Muş Havalimanı, henüz çok da uzun bir tarihe sahip havalimanlarımız arasında yer almıyor aslında. 1992 yılı ile birlikte sivil olarak havacılık hizmetine başlamış olsa da, özellikle son yıllarda yoğun trafiği ile adından söz ettirmeye başlamıştır. Tesisin kent merkezine 17 km kadar bir uzaklıkta yer alması en önemli avantajlarından biridir. Bitlis, Hasköy ve Sungu gibi bölgelerin de hava ulaşımında başvurduğu havalimanı, bugün askeri özelliğe de sahiptir ve sadece iç hatlar uçuşlarına açıktır. Kente ulaşmak için Türk Hava Yolları ya da Pegasus Hava Yolları gibi şirketleri tercih edebilirsiniz. Kent genelinde havalimanına ulaşım için de toplu taşıma araçları ya da araç kiralama sizin için birer seçenek olabilir.

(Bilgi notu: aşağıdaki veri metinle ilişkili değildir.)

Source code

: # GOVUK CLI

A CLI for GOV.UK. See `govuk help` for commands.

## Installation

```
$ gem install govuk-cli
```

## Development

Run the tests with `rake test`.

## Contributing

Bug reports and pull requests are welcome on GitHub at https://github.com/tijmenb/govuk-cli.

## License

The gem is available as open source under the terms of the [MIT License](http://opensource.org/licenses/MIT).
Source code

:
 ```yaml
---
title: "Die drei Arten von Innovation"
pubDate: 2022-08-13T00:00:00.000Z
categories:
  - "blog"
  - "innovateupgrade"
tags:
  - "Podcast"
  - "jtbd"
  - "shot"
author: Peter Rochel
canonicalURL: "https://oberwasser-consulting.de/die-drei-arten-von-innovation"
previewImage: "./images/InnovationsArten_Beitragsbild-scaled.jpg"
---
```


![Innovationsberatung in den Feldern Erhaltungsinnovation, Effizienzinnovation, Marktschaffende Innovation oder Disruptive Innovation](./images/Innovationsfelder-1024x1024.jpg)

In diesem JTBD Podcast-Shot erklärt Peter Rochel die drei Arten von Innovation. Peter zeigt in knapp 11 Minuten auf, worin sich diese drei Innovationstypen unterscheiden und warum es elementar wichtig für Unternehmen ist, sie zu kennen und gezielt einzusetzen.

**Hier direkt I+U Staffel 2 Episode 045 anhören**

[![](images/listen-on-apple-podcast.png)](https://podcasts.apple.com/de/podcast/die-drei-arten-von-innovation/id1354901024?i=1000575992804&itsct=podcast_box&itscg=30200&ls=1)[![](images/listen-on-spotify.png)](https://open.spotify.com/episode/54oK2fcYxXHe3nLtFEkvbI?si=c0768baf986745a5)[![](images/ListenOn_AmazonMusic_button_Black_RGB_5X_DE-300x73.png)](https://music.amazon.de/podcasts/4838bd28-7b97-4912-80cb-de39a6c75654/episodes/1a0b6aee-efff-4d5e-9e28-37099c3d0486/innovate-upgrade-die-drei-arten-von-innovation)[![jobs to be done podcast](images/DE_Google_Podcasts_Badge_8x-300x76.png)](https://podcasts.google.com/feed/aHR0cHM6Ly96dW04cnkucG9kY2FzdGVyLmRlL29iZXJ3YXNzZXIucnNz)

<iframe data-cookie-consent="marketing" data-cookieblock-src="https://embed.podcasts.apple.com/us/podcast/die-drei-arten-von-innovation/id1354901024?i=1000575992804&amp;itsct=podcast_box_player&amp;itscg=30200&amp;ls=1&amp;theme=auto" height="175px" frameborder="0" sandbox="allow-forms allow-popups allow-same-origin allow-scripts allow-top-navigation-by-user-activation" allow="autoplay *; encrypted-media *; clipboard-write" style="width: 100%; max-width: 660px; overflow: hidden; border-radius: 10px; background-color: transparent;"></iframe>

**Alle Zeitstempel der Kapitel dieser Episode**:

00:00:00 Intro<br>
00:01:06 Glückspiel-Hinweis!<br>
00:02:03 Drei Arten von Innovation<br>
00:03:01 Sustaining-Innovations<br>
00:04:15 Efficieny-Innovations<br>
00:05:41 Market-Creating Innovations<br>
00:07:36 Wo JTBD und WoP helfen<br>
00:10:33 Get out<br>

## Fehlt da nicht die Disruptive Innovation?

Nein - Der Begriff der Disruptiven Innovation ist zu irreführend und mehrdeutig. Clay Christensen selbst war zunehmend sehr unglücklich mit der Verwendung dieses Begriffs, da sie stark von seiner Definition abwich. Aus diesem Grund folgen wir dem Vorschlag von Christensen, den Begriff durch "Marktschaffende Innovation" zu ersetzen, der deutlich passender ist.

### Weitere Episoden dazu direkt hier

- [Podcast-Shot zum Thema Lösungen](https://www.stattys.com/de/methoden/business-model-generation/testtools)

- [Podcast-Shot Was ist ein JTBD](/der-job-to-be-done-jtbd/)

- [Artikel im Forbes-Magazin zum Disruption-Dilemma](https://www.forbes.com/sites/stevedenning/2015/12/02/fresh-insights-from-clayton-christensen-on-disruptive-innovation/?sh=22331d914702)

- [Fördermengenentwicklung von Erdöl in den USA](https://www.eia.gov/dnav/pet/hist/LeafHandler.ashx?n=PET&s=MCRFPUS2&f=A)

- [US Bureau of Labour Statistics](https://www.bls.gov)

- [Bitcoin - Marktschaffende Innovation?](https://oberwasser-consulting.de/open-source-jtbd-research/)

Çavuş Dağı’nın kuzeydoğu eteklerinde, kale çevresinde doğup gelişen kent tarihi, Anadolu şehirlerine özel bir büyüye sahiptir. Daha çok Malazgirt Savaşı ve de Alparslan ile özdeşleşen şehir, bugün bir de lalesi ve de üzümü ile ünlüdür. Kent genelinde çokça kıymetli Selçuklu eseri görülebildiğinden, tarihsel anlamda zevkle gezilecek bir rota olduğunu söyleyebiliriz. M.Ö. 13. Yüzyılda Urartular ile başlayan tarih serüveninin Selçuklu’nun belirgin etkisinden sonra Osmanlı ile istikrarlı bir şekilde sürmesi, şehrin önemini de ön plana çıkaran bir detaydır. Bu bölgeye seyahat edecek olanların ise özellikle bahar ve yaz aylarını tercih etmesi önerilir. Urartulardan günümüze kadar biriktirilen tarihsel değerlerin, kışın zor şartlarında keyifle ziyaret edilmesi pek de mümkün olmayacaktır. Bu sebeple bahar ve yaz ayları sizin için ideal zamanlar olacaktır.
Arak Manastırı
Karaçavuş Dağları’nın doğusunda yer alan Arak Manastırı, adını Farsça şarap anlamına gelen kelimeden almaktadır. Yapının tarihsel süreci hakkında detaylı bilgi mevcut olmasa da Roma dönemi izleri taşıdığı görülmektedir ve 250 metre kadar uzağında yer alan Çan Kulesi de aynı özelliklere sahip olduğundan aynı dönemde inşa edildikleri sanılmaktadır. Özellikle Sasaniler dönemi yapıların tarihinde çok önemli yer tutar ve bu dönemlerde inşa edilmiş olabilecekleri, kuvvetli bir ihtimaldir.
Muş Kalesi
Muş Kalesi, aslında kentin doğuş noktasıdır. Eski Muş’un yani ilk yerleşim bölgesinin merkezi olan kale, Moğol ve Ermeni istilaları ile karşılaşmış bir yapıdır. Hz. Ömer dönemi ile birlikte, yapı Müslümanların eline geçmiştir. Bugün ise çevresindeki doğal güzellikler ile bütünleşmiş bir harabe niteliğine sahiptir ve de genellikle piknik için tercih edilen bir bölge kapsamında yer alır.
Murat Köprüsü
Kentin en kıymetlilerinden olan Murat Köprüsü, bir Selçuklu eseridir. Muş – Varto yolu üzerinde yer alan eser, yapım tarihi net olarak bilinmese de oldukça ilgi çekicidir. Toplamda 143 metre uzunluğa erişiyor ve de 12 gözlü olarak inşa edilen yapı mimari anlamda önem taşıyor.